第4話 デートは命がけ?
デート前日のことだった。
俺は今までデートというデートをしたことがなかった。もちろん恋愛というものに興味が無かった訳でもないが、今までそういったことに縁が無かった。
正直、デートという単語に耐性がなく、気持ちが舞い上がっていた。
男とは単純なもので、そういったひとつの単語がまるで魔法の言葉のように急に彼女のことを意識するようになっていた。
そんな浮わついた気持ちのまま、勝手に自分が彼女にとって理想の男になっていたのだと錯覚していたのだ。

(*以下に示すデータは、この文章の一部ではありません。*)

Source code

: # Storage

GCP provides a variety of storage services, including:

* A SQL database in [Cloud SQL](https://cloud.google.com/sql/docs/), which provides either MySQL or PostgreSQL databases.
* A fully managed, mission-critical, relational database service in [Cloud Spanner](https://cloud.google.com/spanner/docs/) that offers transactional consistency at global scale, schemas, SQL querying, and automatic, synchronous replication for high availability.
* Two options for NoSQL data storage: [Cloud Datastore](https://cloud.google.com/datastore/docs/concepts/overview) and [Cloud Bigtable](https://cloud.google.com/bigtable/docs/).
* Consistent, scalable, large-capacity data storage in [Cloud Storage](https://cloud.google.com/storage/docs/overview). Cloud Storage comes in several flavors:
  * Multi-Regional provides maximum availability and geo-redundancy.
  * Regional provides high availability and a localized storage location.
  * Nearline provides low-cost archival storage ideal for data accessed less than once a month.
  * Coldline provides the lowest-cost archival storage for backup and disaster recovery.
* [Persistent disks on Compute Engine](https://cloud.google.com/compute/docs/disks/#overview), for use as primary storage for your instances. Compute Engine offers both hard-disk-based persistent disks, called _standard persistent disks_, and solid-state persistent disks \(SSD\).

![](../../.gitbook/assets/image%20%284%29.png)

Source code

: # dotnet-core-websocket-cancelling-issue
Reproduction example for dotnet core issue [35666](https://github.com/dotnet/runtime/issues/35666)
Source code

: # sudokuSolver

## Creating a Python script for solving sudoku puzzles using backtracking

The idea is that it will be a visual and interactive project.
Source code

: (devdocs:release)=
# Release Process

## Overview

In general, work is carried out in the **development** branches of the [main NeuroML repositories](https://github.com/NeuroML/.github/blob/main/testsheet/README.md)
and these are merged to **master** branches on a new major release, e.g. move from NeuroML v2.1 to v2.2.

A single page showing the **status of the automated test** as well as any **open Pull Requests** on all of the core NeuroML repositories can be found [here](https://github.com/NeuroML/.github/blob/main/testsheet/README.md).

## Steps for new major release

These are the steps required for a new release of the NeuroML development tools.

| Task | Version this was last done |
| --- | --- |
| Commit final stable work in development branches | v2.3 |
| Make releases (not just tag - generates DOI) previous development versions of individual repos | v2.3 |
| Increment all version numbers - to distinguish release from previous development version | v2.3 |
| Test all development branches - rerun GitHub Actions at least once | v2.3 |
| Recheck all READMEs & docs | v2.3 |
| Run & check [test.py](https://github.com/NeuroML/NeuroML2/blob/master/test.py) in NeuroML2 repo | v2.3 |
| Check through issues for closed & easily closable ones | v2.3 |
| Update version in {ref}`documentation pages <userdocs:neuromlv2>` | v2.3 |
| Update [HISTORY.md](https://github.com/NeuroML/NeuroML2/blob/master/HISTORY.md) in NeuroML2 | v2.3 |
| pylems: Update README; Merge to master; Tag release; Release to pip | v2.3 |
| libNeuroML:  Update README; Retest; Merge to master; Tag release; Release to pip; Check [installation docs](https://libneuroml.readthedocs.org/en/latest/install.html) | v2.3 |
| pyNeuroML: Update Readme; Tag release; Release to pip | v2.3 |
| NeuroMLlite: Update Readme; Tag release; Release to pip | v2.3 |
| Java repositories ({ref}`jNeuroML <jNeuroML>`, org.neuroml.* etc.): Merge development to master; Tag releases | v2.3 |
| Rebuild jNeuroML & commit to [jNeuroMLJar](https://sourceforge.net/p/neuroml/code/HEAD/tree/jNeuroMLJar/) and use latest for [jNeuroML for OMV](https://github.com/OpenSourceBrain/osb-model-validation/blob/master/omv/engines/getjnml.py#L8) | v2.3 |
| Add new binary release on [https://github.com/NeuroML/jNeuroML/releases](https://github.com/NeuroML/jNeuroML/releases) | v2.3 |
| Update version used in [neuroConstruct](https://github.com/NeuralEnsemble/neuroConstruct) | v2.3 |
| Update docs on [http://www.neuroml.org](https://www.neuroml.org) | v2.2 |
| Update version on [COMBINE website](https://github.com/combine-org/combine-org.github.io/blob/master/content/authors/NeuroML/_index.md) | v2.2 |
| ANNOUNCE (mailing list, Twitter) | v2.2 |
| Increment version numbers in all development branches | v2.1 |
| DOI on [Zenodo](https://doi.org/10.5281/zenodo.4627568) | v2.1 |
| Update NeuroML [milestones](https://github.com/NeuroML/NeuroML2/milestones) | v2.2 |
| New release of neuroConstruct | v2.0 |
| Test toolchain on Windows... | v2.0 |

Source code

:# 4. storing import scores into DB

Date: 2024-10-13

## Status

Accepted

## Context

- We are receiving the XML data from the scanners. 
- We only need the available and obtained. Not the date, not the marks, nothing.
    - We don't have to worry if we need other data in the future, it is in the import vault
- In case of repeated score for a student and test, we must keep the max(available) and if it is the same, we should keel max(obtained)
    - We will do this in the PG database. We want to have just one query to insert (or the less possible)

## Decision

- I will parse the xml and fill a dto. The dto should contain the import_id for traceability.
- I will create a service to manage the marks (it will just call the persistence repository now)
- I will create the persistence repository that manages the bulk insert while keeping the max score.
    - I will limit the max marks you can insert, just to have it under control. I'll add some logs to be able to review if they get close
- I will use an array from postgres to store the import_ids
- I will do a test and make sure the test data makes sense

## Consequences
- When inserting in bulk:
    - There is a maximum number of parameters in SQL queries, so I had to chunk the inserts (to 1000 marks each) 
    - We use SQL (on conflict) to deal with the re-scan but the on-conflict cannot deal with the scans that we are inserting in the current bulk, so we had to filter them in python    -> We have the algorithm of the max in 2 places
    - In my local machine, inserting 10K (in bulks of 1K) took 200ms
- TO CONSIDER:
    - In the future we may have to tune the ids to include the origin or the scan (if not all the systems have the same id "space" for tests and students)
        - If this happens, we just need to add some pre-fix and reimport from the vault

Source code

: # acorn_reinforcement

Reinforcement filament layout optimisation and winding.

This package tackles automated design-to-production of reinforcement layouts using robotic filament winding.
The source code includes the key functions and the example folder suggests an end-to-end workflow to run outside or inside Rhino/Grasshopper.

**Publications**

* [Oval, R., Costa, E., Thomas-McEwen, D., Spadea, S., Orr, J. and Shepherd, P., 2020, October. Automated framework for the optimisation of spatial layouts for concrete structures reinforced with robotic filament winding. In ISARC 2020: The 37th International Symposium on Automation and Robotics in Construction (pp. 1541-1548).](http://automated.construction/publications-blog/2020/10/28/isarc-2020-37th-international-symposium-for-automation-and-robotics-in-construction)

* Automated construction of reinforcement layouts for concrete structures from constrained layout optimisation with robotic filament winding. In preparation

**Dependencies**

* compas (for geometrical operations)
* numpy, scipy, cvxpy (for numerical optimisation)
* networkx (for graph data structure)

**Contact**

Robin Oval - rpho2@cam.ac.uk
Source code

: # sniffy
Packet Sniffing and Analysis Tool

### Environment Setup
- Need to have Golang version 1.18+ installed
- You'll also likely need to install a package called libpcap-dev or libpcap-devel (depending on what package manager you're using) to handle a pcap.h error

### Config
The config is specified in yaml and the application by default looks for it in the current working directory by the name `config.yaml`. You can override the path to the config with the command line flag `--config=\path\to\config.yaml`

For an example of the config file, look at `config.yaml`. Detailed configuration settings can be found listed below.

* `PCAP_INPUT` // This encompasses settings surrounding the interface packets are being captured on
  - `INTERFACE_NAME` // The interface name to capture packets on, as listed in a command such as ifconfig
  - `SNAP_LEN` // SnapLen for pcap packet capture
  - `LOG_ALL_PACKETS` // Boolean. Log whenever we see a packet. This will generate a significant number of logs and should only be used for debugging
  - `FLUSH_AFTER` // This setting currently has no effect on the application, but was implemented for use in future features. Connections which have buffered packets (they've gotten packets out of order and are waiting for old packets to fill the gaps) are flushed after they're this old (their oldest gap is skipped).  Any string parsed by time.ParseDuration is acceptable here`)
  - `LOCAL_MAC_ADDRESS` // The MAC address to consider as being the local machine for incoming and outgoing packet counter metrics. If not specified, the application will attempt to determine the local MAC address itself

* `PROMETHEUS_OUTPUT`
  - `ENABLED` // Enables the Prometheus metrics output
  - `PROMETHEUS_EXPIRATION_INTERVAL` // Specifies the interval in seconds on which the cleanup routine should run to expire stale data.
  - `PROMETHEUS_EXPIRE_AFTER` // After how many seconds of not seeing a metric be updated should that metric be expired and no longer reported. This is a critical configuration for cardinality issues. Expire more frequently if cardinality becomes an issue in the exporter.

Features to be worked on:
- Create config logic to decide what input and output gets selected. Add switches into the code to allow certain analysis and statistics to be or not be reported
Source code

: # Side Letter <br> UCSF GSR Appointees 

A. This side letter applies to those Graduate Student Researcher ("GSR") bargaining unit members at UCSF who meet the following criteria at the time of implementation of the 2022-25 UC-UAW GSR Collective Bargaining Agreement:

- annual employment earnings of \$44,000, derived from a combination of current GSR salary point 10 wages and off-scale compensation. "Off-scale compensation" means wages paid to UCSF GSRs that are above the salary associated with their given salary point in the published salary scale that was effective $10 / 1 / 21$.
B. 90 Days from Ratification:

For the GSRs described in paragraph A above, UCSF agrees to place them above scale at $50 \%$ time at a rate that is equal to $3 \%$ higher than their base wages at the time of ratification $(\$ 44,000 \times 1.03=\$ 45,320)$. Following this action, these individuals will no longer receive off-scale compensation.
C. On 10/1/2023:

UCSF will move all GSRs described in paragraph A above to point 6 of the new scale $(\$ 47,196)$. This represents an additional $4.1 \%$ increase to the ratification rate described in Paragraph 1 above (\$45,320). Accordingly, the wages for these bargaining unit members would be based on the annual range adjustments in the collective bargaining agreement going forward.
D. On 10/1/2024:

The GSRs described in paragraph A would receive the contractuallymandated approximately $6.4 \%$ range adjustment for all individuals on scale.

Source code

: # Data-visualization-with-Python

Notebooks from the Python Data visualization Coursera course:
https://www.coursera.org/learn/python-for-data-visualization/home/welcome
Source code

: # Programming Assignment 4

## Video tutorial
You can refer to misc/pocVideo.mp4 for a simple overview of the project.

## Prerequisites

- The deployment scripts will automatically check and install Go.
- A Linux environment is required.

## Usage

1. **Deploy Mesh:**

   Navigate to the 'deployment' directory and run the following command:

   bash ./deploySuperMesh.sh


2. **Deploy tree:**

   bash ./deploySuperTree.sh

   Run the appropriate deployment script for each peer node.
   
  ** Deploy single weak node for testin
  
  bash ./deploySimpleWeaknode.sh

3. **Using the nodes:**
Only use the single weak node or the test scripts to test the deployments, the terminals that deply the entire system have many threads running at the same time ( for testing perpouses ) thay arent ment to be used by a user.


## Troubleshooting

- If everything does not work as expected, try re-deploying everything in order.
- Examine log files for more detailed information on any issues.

本来の目的の気持ちとは、違う気持ちが芽生え始めかけていた。
そしてふと思った
デートって何をすればいいんだ?
それにデートの正解とはなんなのだ?
俺は、急に不安になってきていた。
別に付き合っている訳でもなく、一世一代の気持ちでデートを申し込んだ訳でもないのだが。
男としてのプライド。
いや、ただ単にカッコつけたいよこしまな気持ちが勝手にハードルを上げていた。
大袈裟にいうなら、戦場を命懸けで戦う英雄かのごとく。
おすすめデートスポット特集
今さらスマホで調べ初めてみるが、どれも無難でつまらないものに見えてしまう。
それにデートの約束をしたときの華子との会話を思いだし、俺を悩ませていた。
「デートってどこか行きたいところでもあるのか?」
「行きたいところはー、特にないし、それはほんとにイッチーに任せるよ」
「じゃあやりたいことは?」
「美味しいもの食べる!」
「そっか、ほかには?」
「あとはー、嫌いなものを好きになれるような、、、そんな感じ!」
「??あぁ、そっか」
最後の言葉をその時は深く考えなかったが、あれはどういう意味だったのだろう。
そんなことを考えていると時間だけが過ぎ、大したプランを練れずにいた。
世の中にいるカップル達は一体どうやってデートをしているんだ。いや、世の男共はどうやって彼女を満足させているのだろう。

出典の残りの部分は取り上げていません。